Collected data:
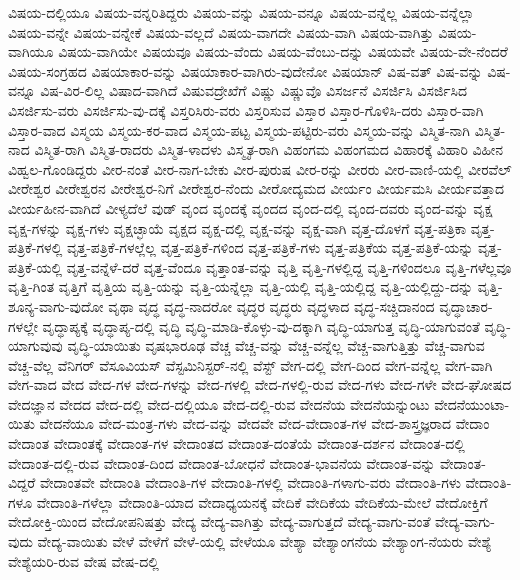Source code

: {ವಿಷಯ-ದಲ್ಲಿಯೂ
ವಿಷಯ-ವನ್ನರಿತಿದ್ದರು
ವಿಷಯ-ವನ್ನು
ವಿಷಯ-ವನ್ನೂ
ವಿಷಯ-ವನ್ನೆಲ್ಲ
ವಿಷಯ-ವನ್ನೆಲ್ಲಾ
ವಿಷಯ-ವನ್ನೇ
ವಿಷಯ-ವನ್ನೇಕೆ
ವಿಷಯ-ವಲ್ಲದೆ
ವಿಷಯ-ವಾಗದೇ
ವಿಷಯ-ವಾಗಿ
ವಿಷಯ-ವಾಗಿತ್ತು
ವಿಷಯ-ವಾಗಿಯೂ
ವಿಷಯ-ವಾಗಿಯೇ
ವಿಷಯವೂ
ವಿಷಯ-ವೆಂದು
ವಿಷಯ-ವೆಂಬು-ದನ್ನು
ವಿಷಯವೇ
ವಿಷಯ-ವೇ-ನೆಂದರೆ
ವಿಷಯ-ಸಂಗ್ರಹದ
ವಿಷಯಾಕಾರ-ವನ್ನು
ವಿಷಯಾಕಾರ-ವಾಗಿರು-ವುದೇನೋ
ವಿಷಯಾನ್
ವಿಷ-ವತ್
ವಿಷ-ವನ್ನು
ವಿಷ-ವನ್ನೂ
ವಿಷ-ವಿರ-ಲಿಲ್ಲ
ವಿಷಾದ-ವಾಗಿದೆ
ವಿಷುವದ್ರೇಖೆಗೆ
ವಿಷ್ಣು
ವಿಷ್ಣುವೊ
ವಿಸರ್ಜನೆ
ವಿಸರ್ಜಿಸಿ
ವಿಸರ್ಜಿಸಿದ
ವಿಸರ್ಜಿಸು-ವರು
ವಿಸರ್ಜಿಸು-ವು-ದಕ್ಕೆ
ವಿಸ್ತರಿಸಿರು-ವರು
ವಿಸ್ತರಿಸುವ
ವಿಸ್ತಾರ
ವಿಸ್ತಾರ-ಗೊಳಿಸಿ-ದರು
ವಿಸ್ತಾರ-ವಾಗಿ
ವಿಸ್ತಾರ-ವಾದ
ವಿಸ್ಮಯ
ವಿಸ್ಮಯ-ಕರ-ವಾದ
ವಿಸ್ಮಯ-ಪಟ್ಟ
ವಿಸ್ಮಯ-ಪಟ್ಟಿರು-ವರು
ವಿಸ್ಮಯ-ವನ್ನು
ವಿಸ್ಮಿತ-ನಾಗಿ
ವಿಸ್ಮಿತ-ನಾದ
ವಿಸ್ಮಿತ-ರಾಗಿ
ವಿಸ್ಮಿತ-ರಾದರು
ವಿಸ್ಮಿತ-ಳಾದಳು
ವಿಸ್ಮೃತ-ರಾಗಿ
ವಿಹಂಗಮ
ವಿಹಂಗಮದ
ವಿಹಾರಕ್ಕೆ
ವಿಹಾರಿ
ವಿಹೀನ
ವಿಹ್ವಲ-ಗೊಂಡಿದ್ದರು
ವೀರ-ನಂತೆ
ವೀರ-ನಾಗ-ಬೇಕು
ವೀರ-ಪುರುಷ
ವೀರ-ರನ್ನು
ವೀರರು
ವೀರ-ವಾಣಿ-ಯಲ್ಲಿ
ವೀರವೆಲ್
ವೀರೇಶ್ವರ
ವೀರೇಶ್ವರನ
ವೀರೇಶ್ವರ-ನಿಗೆ
ವೀರೇಶ್ವರ-ನೆಂದು
ವೀರೋದ್ಯಮದ
ವೀರ್ಯಂ
ವೀರ್ಯಮಸಿ
ವೀರ್ಯವತ್ತಾದ
ವೀರ್ಯಹೀನ-ವಾಗಿದೆ
ವೀಳ್ಯದೆಲೆ
ವುಡ್
ವೃಂದ
ವೃಂದಕ್ಕೆ
ವೃಂದದ
ವೃಂದ-ದಲ್ಲಿ
ವೃಂದ-ದವರು
ವೃಂದ-ವನ್ನು
ವೃಕ್ಷ
ವೃಕ್ಷ-ಗಳನ್ನು
ವೃಕ್ಷ-ಗಳು
ವೃಕ್ಷಚ್ಛಾಯೆ
ವೃಕ್ಷದ
ವೃಕ್ಷ-ದಲ್ಲಿ
ವೃಕ್ಷ-ವನ್ನು
ವೃಕ್ಷ-ವಾಗಿ
ವೃತ್ತ-ದೊಳಗೆ
ವೃತ್ತ-ಪತ್ರಿಕಾ
ವೃತ್ತ-ಪತ್ರಿಕೆ-ಗಳಲ್ಲಿ
ವೃತ್ತ-ಪತ್ರಿಕೆ-ಗಳಲ್ಲೆಲ್ಲ
ವೃತ್ತ-ಪತ್ರಿಕೆ-ಗಳಿಂದ
ವೃತ್ತ-ಪತ್ರಿಕೆ-ಗಳು
ವೃತ್ತ-ಪತ್ರಿಕೆಯ
ವೃತ್ತ-ಪತ್ರಿಕೆ-ಯನ್ನು
ವೃತ್ತ-ಪತ್ರಿಕೆ-ಯಲ್ಲಿ
ವೃತ್ತ-ವನ್ನೆಳೆ-ದರೆ
ವೃತ್ತ-ವೆಂದೂ
ವೃತ್ತಾಂತ-ವನ್ನು
ವೃತ್ತಿ
ವೃತ್ತಿ-ಗಳಲ್ಲಿದ್ದ
ವೃತ್ತಿ-ಗಳಿಂದಲೂ
ವೃತ್ತಿ-ಗಳೆಲ್ಲವೂ
ವೃತ್ತಿ-ಗಿಂತ
ವೃತ್ತಿಗೆ
ವೃತ್ತಿಯ
ವೃತ್ತಿ-ಯನ್ನು
ವೃತ್ತಿ-ಯನ್ನೆಲ್ಲಾ
ವೃತ್ತಿ-ಯಲ್ಲಿ
ವೃತ್ತಿ-ಯಲ್ಲಿದ್ದ
ವೃತ್ತಿ-ಯಲ್ಲಿದ್ದು-ದನ್ನು
ವೃತ್ತಿ-ಶೂನ್ಯ-ವಾಗು-ವುದೋ
ವೃಥಾ
ವೃದ್ಧ
ವೃದ್ಧ-ನಾದರೋ
ವೃದ್ಧರ
ವೃದ್ಧರು
ವೃದ್ಧಳಾದ
ವೃದ್ಧ-ಸಚ್ಚಿದಾನಂದ
ವೃದ್ಧಾಚಾರ-ಗಳಲ್ಲೇ
ವೃದ್ಧಾಪ್ಯಕ್ಕೆ
ವೃದ್ಧಾಪ್ಯ-ದಲ್ಲಿ
ವೃದ್ಧಿ
ವೃದ್ಧಿ-ಮಾಡಿ-ಕೊಳ್ಳು-ವು-ದಕ್ಕಾಗಿ
ವೃದ್ಧಿ-ಯಾಗುತ್ತ
ವೃದ್ಧಿ-ಯಾಗುವಂತೆ
ವೃದ್ಧಿ-ಯಾಗುವುವು
ವೃದ್ಧಿ-ಯಾಯಿತು
ವೃಷಭಾರೂಢ
ವೆಚ್ಚ
ವೆಚ್ಚ-ವನ್ನು
ವೆಚ್ಚ-ವನ್ನೆಲ್ಲ
ವೆಚ್ಚ-ವಾಗುತ್ತಿತ್ತು
ವೆಚ್ಚ-ವಾಗುವ
ವೆಚ್ಚ-ವೆಲ್ಲ
ವೆನಿಗರ್
ವೆಸೂವಿಯಸ್
ವೆಸ್ಟಮಿನಿಸ್ಟರ್-ನಲ್ಲಿ
ವೆಸ್ಟ್
ವೇಗ-ದಲ್ಲಿ
ವೇಗ-ದಿಂದ
ವೇಗ-ವನ್ನೆಲ್ಲ
ವೇಗ-ವಾಗಿ
ವೇಗ-ವಾದ
ವೇದ
ವೇದ-ಗಳ
ವೇದ-ಗಳನ್ನು
ವೇದ-ಗಳಲ್ಲಿ
ವೇದ-ಗಳಲ್ಲಿ-ರುವ
ವೇದ-ಗಳು
ವೇದ-ಗಳೇ
ವೇದ-ಘೋಷದ
ವೇದಜ್ಞಾನ
ವೇದದ
ವೇದ-ದಲ್ಲಿ
ವೇದ-ದಲ್ಲಿಯೂ
ವೇದ-ದಲ್ಲಿ-ರುವ
ವೇದನೆಯ
ವೇದನೆಯನ್ನುಂಟು
ವೇದನೆಯುಂಟಾ-ಯಿತು
ವೇದನೆಯೂ
ವೇದ-ಮಂತ್ರ-ಗಳು
ವೇದ-ವನ್ನು
ವೇದವೇ
ವೇದ-ವೇದಾಂತ-ಗಳ
ವೇದ-ಶಾಸ್ತ್ರಜ್ಞರಾದ
ವೇದಾಂ
ವೇದಾಂತ
ವೇದಾಂತಕ್ಕೆ
ವೇದಾಂತ-ಗಳ
ವೇದಾಂತದ
ವೇದಾಂತ-ದಂತೆಯೆ
ವೇದಾಂತ-ದರ್ಶನ
ವೇದಾಂತ-ದಲ್ಲಿ
ವೇದಾಂತ-ದಲ್ಲಿ-ರುವ
ವೇದಾಂತ-ದಿಂದ
ವೇದಾಂತ-ಬೋಧನೆ
ವೇದಾಂತ-ಭಾವನೆಯ
ವೇದಾಂತ-ವನ್ನು
ವೇದಾಂತ-ವಿದ್ದರೆ
ವೇದಾಂತವೇ
ವೇದಾಂತಿ
ವೇದಾಂತಿ-ಗಳ
ವೇದಾಂತಿ-ಗಳಲ್ಲಿ
ವೇದಾಂತಿ-ಗಳಾಗು-ವರು
ವೇದಾಂತಿ-ಗಳು
ವೇದಾಂತಿ-ಗಳೂ
ವೇದಾಂತಿ-ಗಳೆಲ್ಲಾ
ವೇದಾಂತಿ-ಯಾದ
ವೇದಾಧ್ಯಯನಕ್ಕೆ
ವೇದಿಕೆ
ವೇದಿಕೆಯ
ವೇದಿಕೆಯ-ಮೇಲೆ
ವೇದೋಕ್ತಿಗೆ
ವೇದೋಕ್ತಿ-ಯಿಂದ
ವೇದೋಪನಿಷತ್ತು
ವೇದ್ಯ
ವೇದ್ಯ-ವಾಗಿತ್ತು
ವೇದ್ಯ-ವಾಗುತ್ತದೆ
ವೇದ್ಯ-ವಾಗು-ವಂತೆ
ವೇದ್ಯ-ವಾಗು-ವುದು
ವೇದ್ಯ-ವಾಯಿತು
ವೇಳೆ
ವೇಳೆಗೆ
ವೇಳೆ-ಯಲ್ಲಿ
ವೇಳೆಯೂ
ವೇಶ್ಯಾ
ವೇಶ್ಯಾಂಗನೆಯ
ವೇಶ್ಯಾಂಗ-ನೆಯರು
ವೇಶ್ಯೆ
ವೇಶ್ಯೆಯರಿ-ರುವ
ವೇಷ
ವೇಷ-ದಲ್ಲಿ
}
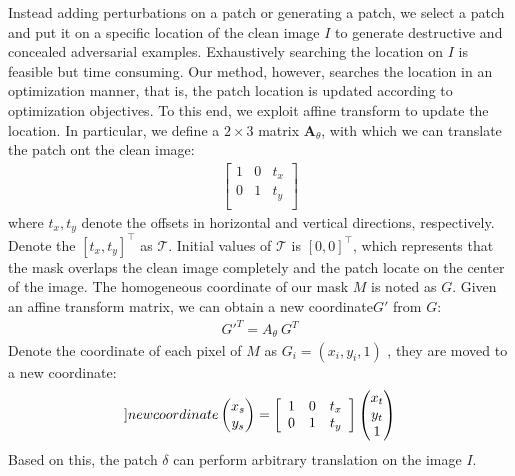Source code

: \documentclass[10pt,twocolumn,letterpaper]{article}
\begin{document}
Instead adding perturbations on a patch
or generating a patch, we select a patch and put it on a specific
location of the clean 
image $I$ to generate destructive and concealed adversarial examples. 
Exhaustively searching the location on $I$ is feasible but time 
consuming. 
Our method, however, searches the location in an optimization manner, 
that is, the patch location is updated according to 
optimization objectives.
To this end, we exploit affine transform to update the location.
In particular, we define a $2 \times 3$ matrix 
$\mathbf{A}_\theta$, with which we can translate the patch ont 
the clean image: 
\begin{align}
	\left[
		\begin{array}{ccc}
			1 & 0 & t_x \\
			0 & 1 & t_y \\
		\end{array}
		\right]      
\end{align}
where $t_x, t_y$ denote the offsets in 
horizontal and vertical directions, respectively. 
Denote the $[t_x,t_y]^\top$ as $\mathcal{T}$.
Initial values of $\mathcal{T}$ is $[0,0]^\top$, 
which represents that the mask overlaps the 
clean image completely and the patch
locate on the center of the image.
The homogeneous coordinate of our mask $M$ is noted as $G$.
Given an affine transform matrix, we can obtain a new 
coordinate$G'$ from $G$:
\begin{align}
	{G'}^T = A_{\theta}~{G}^T
\end{align}
Denote the coordinate of each pixel of $M$ 
as $G_i = (x_i, y_i, 1)$ ,
they are moved to a new coordinate:
\begin{align}
	\label[]{new coordinate}
\begin{pmatrix}
	x_s\\
	y_s	
	\end{pmatrix} = 
		\left[
			\begin{array}{ccc}
				1 & 0 & t_x \\
				0 & 1 & t_y \\
			\end{array}
			\right] 
			\begin{pmatrix}
				x_t\\
				y_t\\
				1	
				\end{pmatrix} 
\end{align}
Based on this, the patch $\delta$ can perform 
arbitrary translation on the image $I$.

\end{document}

### TASK DIRECTIONS
Write out, word for word, the stretch of entries that begins at the line with "ವೇದಿಕೆಯ-ಮೇಲೆ" and ends at the line with "where $t_x, t_y$ denote the offsets in". Pictures do not belong in it.

### ANSWER TO THIS PROBLEM
ವೇದಿಕೆಯ-ಮೇಲೆ
ವೇದೋಕ್ತಿಗೆ
ವೇದೋಕ್ತಿ-ಯಿಂದ
ವೇದೋಪನಿಷತ್ತು
ವೇದ್ಯ
ವೇದ್ಯ-ವಾಗಿತ್ತು
ವೇದ್ಯ-ವಾಗುತ್ತದೆ
ವೇದ್ಯ-ವಾಗು-ವಂತೆ
ವೇದ್ಯ-ವಾಗು-ವುದು
ವೇದ್ಯ-ವಾಯಿತು
ವೇಳೆ
ವೇಳೆಗೆ
ವೇಳೆ-ಯಲ್ಲಿ
ವೇಳೆಯೂ
ವೇಶ್ಯಾ
ವೇಶ್ಯಾಂಗನೆಯ
ವೇಶ್ಯಾಂಗ-ನೆಯರು
ವೇಶ್ಯೆ
ವೇಶ್ಯೆಯರಿ-ರುವ
ವೇಷ
ವೇಷ-ದಲ್ಲಿ
}
Source code

: \documentclass[10pt,twocolumn,letterpaper]{article}
\begin{document}
Instead adding perturbations on a patch
or generating a patch, we select a patch and put it on a specific
location of the clean 
image $I$ to generate destructive and concealed adversarial examples. 
Exhaustively searching the location on $I$ is feasible but time 
consuming. 
Our method, however, searches the location in an optimization manner, 
that is, the patch location is updated according to 
optimization objectives.
To this end, we exploit affine transform to update the location.
In particular, we define a $2 \times 3$ matrix 
$\mathbf{A}_\theta$, with which we can translate the patch ont 
the clean image: 
\begin{align}
	\left[
		\begin{array}{ccc}
			1 & 0 & t_x \\
			0 & 1 & t_y \\
		\end{array}
		\right]      
\end{align}
where $t_x, t_y$ denote the offsets in 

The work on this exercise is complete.